I always come away from the NAIS Annual Conference with at least a couple of good ideas; this year, there were three:
1. Sal Khan is the Founder and Executive Director of Khan Academy, a not-for-profit on-line ‘school’ with the goal of changing education for the better by providing a free world-class education to anyone anywhere. In 2004, while working as a hedge fund analyst, his cousins asked him to tutor him and when he couldn’t meet them in person one day, he created a tutorial and posted it on YouTube. I laughed out loud when he told his humble story, ‘My cousins admitted that while they appreciated my help, they actually preferred my lessons on the internet to my teaching in person’. And so he began posting his lessons, and people all over the world started writing to thank him. Today he has over 2,000 videos and each has been viewed over 20,000 times.
2. Wendy Mogul is the best speaker on parenting, and I bought her bookBlessings of a B Minus. Known for her common-sense approach and wit, she had the over-packed room laughing with her tales of parents and kids. My favorite advice was this: “Wait is actually an acronym for parents; it stands for Why Am I Talking?” She advises parents to ‘WAIT’ whenever they want to start solving their child’s problems.
3. Geoffrey Canada, who is featured in the documentary Waiting for Superman, was the final speaker for the conference, and he had the audience of over 4000 people laughing and yet also deeply moved. Since 1990, Mr. Canada has been the President and Chief Executive Officer for Harlem Children’s Zone, which The New York Times Magazine called “one of the most ambitious social experiments of our time.” The numbers he quoted are alarming: there are more black people in prison today than there were slaves in America; it is cheaper to send a child to an independent school than it is to keep him/her in prison for a year. One line that made me laugh was his advice to the kids in Harlem: ‘I live by a simple mantra… and I recommend it to others…. When in doubt, do what rich people do’. His point was that rich people go to college – they don’t think Harvard, Yale or hair-dressing school. He advises his 10,000 Harlem kids to work hard and assume that they will go to college.

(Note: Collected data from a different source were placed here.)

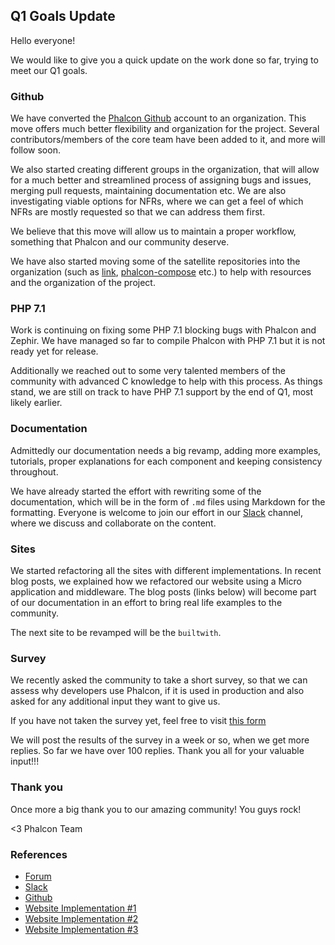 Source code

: ## Q1 Goals Update

Hello everyone!

We would like to give you a quick update on the work done so far, trying to meet our Q1 goals.

### Github
We have converted the [Phalcon Github](https://github.com/phalcon) account to an organization. This move offers much better flexibility and organization for the project. Several contributors/members of the core team have been added to it, and more will follow soon. 

We also started creating different groups in the organization, that will allow for a much better and streamlined process of assigning bugs and issues, merging pull requests, maintaining documentation etc. We are also investigating viable options for NFRs, where we can get a feel of which NFRs are mostly requested so that we can address them first.

We believe that this move will allow us to maintain a proper workflow, something that Phalcon and our community deserve.

We have also started moving some of the satellite repositories into the organization (such as [link](https://github.com/phalcon/link), [phalcon-compose](https://github.com/phalcon/phalcon-compose) etc.) to help with resources and the organization of the project.

### PHP 7.1
Work is continuing on fixing some PHP 7.1 blocking bugs with Phalcon and Zephir. We have managed so far to compile Phalcon with PHP 7.1 but it is not ready yet for release.

Additionally we reached out to some very talented members of the community with advanced C knowledge to help with this process. As things stand, we are still on track to have PHP 7.1 support by the end of Q1, most likely earlier.

### Documentation
Admittedly our documentation needs a big revamp, adding more examples, tutorials, proper explanations for each component and keeping consistency throughout.

We have already started the effort with rewriting some of the documentation, which will be in the form of `.md` files using Markdown for the formatting. Everyone is welcome to join our effort in our [Slack](https://phalconchats.slack.com/messages/documentation/) channel, where we discuss and collaborate on the content.


### Sites
We started refactoring all the sites with different implementations. In recent blog posts, we explained how we refactored our website using a Micro application and middleware. The blog posts (links below) will become part of our documentation in an effort to bring real life examples to the community.

The next site to be revamped will be the `builtwith`. 

### Survey
We recently asked the community to take a short survey, so that we can assess why developers use Phalcon, if it is used in production and also asked for any additional input they want to give us. 
 
If you have not taken the survey yet, feel free to visit [this form](https://docs.google.com/a/phalconphp.com/forms/d/1bf-o_ta6MqsXk2kL9IxiJR8j9SENBD4iWTYz_WwyMks)

We will post the results of the survey in a week or so, when we get more replies. So far we have over 100 replies. Thank you all for your valuable input!!!

### Thank you

Once more a big thank you to our amazing community! You guys rock!


<3 Phalcon Team

### References
- [Forum](https://phalcon.link/forum)
- [Slack](https://phalcon.link/slack)
- [Github](https://phalcon.link/github)
- [Website Implementation #1](/post/building-the-new-phalcon-website-implementation-part-1)
- [Website Implementation #2](/post/building-the-new-phalcon-website-bootstrap-part-2) 
- [Website Implementation #3](/post/building-the-new-phalcon-website-middleware-part-3)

Let’s see if I can quickly capture the impact these three speakers had on me this week in three lessons.
Lesson One: Two nights ago, I showed my son, who struggles with math homework, the Khan Academy website. On the home page is a video of Bill Gates praising Khan Academy: “Everybody should check it out”. Jacob was clearly impressed and clicked on a ‘Division 3’ video. 15 seconds into the lesson, he hit pause and went and got a pencil and paper to try the question. Clearly the internet lesson was engaging him.
Lesson Two: Rather than spoil the moment with my selfish enthusiasm, I thought WAIT. I watched him pause and restart the video and work on math for 30 uninterrupted minutes. This is not usual for my boy.
Lesson Three: Bill Gates as advocate for Khan Academy was certainly a hook for my son, making me want to suggest that Mr. Canada alter his advice to kids: Do as rich people do AND do as they say.